Archive for June, 2008

God Night

I feel like I am coming home to myself at last.  I needed a bit of summer to restore my spirit.  Today I went to the park and built Bead People underneath a tree.  It is so strange how those little characters can restore my equilibrium.  The project itself is beginning to grow outside of my own creations.  My daughter, Nichol, has started the first outside Chapter of Friends of The Bead People in Lincoln, NE.  And, in typical Nichol style, she has created a beautiful, enchanted booth that makes me want to go to Lincoln and build a few just to sit inside of it.  She called the other night and told me that she had three blind people building bead people in her tent.  It was such a lovely image I nearly got teary-eyed.

It is strange how engaging such a simple project can be.  It reminds me that beads have been a part of every single human culture since the beginning of time.  They have been created from mud and glass and seeds and shells.  They have been used to adorn, as money, and of course, as gifts.  It must be embedded into our collective souls-this love of beads. 

Sadly, her partner Lynette, who is 7 months pregnant, has been told she needs to be on bed rest for the remainder of her pregnancy.  Although I’ve never met her, her energy and enthusiasm for the Bead People has reached me from 11 hours away.  We will hold her in our thoughts and prayers.  Nichol also told me that she sent her husband home with a list of necessary items she would need for her hospital stay-and top of the list were her Bead People supplies. 

We are now inviting others to get involved.  You can see details and meet Nicci and Lynette at www.thebeadpeople.org.  In recent weeks we have had money donations for printing, bead donations from as far away as Australia, and several requests to get involved.  Two women at our own Journey Museum fell madly in love with The Bead People and I spent over an hour with them as they handled each little person in order to pick the ones they wanted for the gift shop.  I loved watching them play.

That is what the project is about.  It is play-with a mission.  It gives us a way to sit around and get to know each other and to talk about life and how to create the world we all want, where “family” takes on a much bigger meaning.  I love the Lakota saying, Mitakeya Oyasin-We are all related.  I believe that in my heart.  Our humanness so outweighs the differences.

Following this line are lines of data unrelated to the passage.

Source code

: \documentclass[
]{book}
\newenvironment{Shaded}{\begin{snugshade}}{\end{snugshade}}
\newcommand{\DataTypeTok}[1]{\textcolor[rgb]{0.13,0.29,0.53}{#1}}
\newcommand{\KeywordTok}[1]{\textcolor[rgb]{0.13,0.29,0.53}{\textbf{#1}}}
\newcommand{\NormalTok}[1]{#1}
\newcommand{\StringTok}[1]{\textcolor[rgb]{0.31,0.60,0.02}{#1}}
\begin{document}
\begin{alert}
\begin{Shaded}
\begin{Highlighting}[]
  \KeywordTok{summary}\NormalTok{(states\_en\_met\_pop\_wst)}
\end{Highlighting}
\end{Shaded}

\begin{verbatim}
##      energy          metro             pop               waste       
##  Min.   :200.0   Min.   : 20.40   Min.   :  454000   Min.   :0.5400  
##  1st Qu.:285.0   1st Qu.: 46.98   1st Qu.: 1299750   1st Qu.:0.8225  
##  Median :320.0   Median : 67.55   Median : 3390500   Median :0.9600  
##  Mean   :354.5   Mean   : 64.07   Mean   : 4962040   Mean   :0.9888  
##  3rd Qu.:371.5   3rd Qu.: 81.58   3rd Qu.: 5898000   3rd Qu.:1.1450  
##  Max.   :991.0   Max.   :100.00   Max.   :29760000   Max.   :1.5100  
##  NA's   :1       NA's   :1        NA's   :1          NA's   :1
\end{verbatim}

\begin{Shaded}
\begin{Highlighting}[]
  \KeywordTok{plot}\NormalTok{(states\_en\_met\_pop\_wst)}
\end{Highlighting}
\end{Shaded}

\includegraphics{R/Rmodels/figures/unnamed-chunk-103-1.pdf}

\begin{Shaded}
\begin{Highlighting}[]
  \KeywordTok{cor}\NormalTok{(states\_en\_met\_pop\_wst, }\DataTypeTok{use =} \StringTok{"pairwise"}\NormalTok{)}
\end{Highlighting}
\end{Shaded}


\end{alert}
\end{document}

I am back at work on another novel.  While we were in D.C. recently, I had a note from my agent with her list of first submissions for my novel, One Drum.  Suddenly it struck me that my life-long goal of “being a writer” was at hand and I want to be ready if a publisher wants to see what else I have up my sleeve.  The novel I went back to work on is about a small and very wise lizard (yes, I said lizard), named Sulee who is sent to help a girl named Lela.  This little lizard is so engaging.  He is smart, funny, and very sincere.  It sounds like a children’s book but it is not.  It is in the same theme of what I’ve begun to think of as my “Earth Series”.  Sulee lives in a world where the animals, the stones, the trees are all awake and aware, tuned into the earth in a way that humans have forgotten.  Maybe tomorrow I’ll post the opening pages just to give you an idea of this wise-but young-little lizard.  Oh, the working title is “Sulee-A Lizard’s Tale”.

God night.  That was a typo but I rather like it.

Jamie

Coming Home Again

We just got home from Washington D.C.  We went for the Silver Docs film festival in Maryland and Milt went to lots of movies and I wandered the city and played with beads.  It is good to be home again–always.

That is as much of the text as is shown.